L’histoire des coulisses de cette fameuse question est arrivée de nombreuses années après le dévoilement des faits. Il s’agissait seulement de protection des sources, ou, comme il a été dit des années après la chute du mur, de la crainte de possibles représailles?

Représailles, non. Il y a une base très simple mais aussi de fer à notre éthique de journalistes, on ne révèle pas nos sources à moins qu’elles ne t’en donnent l’autorisation Je n’en ai pas parlé tant que le pauvre monsieur Pöetschke n’était pas mort.

Cet article est probablement une des plus belles pages du journalisme italien même si vous êtes peut-être plus connu en Allemagne qu’en Italie…

Ca je ne le sais pas. Mais il y a une dernière donnée que je voudrais mettre en évidence.
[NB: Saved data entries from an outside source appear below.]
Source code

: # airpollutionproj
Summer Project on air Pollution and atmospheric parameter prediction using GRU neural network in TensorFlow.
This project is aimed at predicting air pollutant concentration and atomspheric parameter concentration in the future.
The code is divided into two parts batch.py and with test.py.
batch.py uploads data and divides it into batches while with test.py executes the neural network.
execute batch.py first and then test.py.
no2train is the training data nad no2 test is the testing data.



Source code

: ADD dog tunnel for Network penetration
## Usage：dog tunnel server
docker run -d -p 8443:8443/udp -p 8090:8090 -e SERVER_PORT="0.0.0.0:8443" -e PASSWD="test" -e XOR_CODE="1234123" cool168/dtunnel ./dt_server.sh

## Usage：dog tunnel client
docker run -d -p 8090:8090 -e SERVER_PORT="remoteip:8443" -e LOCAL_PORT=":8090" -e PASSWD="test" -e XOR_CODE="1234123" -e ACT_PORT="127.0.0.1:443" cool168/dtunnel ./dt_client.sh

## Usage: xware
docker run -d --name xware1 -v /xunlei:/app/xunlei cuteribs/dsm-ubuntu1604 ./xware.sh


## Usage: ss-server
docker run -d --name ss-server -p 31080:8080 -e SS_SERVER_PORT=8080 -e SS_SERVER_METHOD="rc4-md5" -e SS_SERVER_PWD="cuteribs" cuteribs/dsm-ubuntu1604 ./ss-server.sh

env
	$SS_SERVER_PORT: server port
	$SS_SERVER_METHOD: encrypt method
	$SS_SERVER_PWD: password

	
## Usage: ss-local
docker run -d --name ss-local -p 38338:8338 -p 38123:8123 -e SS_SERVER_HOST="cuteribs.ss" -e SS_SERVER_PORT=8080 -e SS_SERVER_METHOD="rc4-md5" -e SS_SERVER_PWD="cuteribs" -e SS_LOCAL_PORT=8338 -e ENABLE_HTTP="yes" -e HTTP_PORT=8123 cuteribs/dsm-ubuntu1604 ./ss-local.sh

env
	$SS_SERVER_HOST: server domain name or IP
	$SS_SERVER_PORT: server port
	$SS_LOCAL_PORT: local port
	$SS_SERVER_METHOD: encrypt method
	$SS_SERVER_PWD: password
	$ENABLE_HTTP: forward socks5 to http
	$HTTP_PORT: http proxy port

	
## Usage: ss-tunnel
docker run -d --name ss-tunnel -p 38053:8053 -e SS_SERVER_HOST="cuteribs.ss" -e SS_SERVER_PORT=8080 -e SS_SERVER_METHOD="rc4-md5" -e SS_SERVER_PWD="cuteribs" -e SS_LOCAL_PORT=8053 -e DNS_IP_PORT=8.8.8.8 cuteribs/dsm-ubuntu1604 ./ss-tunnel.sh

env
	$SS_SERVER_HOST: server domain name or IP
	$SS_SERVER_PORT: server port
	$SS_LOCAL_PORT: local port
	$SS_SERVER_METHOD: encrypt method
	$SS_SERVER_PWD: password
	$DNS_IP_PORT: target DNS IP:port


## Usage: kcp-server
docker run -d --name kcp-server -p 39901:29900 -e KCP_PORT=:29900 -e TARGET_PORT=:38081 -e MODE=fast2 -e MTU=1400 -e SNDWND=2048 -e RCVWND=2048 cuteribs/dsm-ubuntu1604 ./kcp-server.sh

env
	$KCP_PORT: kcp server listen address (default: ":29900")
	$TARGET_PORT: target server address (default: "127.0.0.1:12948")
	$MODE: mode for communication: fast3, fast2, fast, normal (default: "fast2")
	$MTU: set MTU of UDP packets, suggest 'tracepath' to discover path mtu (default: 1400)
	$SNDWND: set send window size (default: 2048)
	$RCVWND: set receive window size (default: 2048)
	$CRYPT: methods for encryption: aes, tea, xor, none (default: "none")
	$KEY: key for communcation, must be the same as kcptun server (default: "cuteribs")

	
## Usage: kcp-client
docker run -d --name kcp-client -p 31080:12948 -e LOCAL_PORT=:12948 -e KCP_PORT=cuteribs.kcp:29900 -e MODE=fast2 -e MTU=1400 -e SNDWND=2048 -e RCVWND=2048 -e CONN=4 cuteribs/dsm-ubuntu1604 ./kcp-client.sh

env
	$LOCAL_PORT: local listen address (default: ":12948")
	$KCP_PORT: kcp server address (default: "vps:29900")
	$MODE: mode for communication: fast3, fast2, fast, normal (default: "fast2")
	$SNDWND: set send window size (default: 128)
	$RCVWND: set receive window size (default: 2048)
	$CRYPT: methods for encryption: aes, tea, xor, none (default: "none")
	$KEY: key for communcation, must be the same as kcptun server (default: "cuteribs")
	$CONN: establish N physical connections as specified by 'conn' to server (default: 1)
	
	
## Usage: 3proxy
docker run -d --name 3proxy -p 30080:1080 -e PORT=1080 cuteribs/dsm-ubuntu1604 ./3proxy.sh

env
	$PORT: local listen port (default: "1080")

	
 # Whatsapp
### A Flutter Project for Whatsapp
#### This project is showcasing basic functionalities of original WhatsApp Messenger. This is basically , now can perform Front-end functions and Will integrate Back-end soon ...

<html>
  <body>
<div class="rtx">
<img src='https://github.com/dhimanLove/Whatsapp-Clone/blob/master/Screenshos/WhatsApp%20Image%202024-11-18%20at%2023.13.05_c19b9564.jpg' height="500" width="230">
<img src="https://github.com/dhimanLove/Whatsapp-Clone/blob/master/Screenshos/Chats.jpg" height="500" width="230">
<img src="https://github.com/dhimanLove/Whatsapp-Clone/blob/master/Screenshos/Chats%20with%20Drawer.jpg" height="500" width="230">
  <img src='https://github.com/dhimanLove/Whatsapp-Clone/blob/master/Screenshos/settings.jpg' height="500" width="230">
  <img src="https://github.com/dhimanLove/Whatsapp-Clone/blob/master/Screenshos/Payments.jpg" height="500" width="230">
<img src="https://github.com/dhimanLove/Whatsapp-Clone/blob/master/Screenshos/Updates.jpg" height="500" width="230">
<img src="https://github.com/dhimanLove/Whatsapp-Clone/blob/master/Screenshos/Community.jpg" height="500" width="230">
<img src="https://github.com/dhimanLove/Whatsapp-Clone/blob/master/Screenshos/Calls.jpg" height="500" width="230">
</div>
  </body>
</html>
Si on devait se souvenir de moi, je ne voudrais pas que ce soit comme le journaliste qui posé la question car comme dans tous les cas, ce ne sont pas les questions qui comptent mais les réponses. Dans ce cas-ci, la réponse a été phénoménale est a changé le monde. Je voudrais par contre que l’on reconnaisse le fait que j’ai compris la réponse. Je l’ai comprise immédiatement. C’est peut-être le seul mérite que j’ai pu avoir.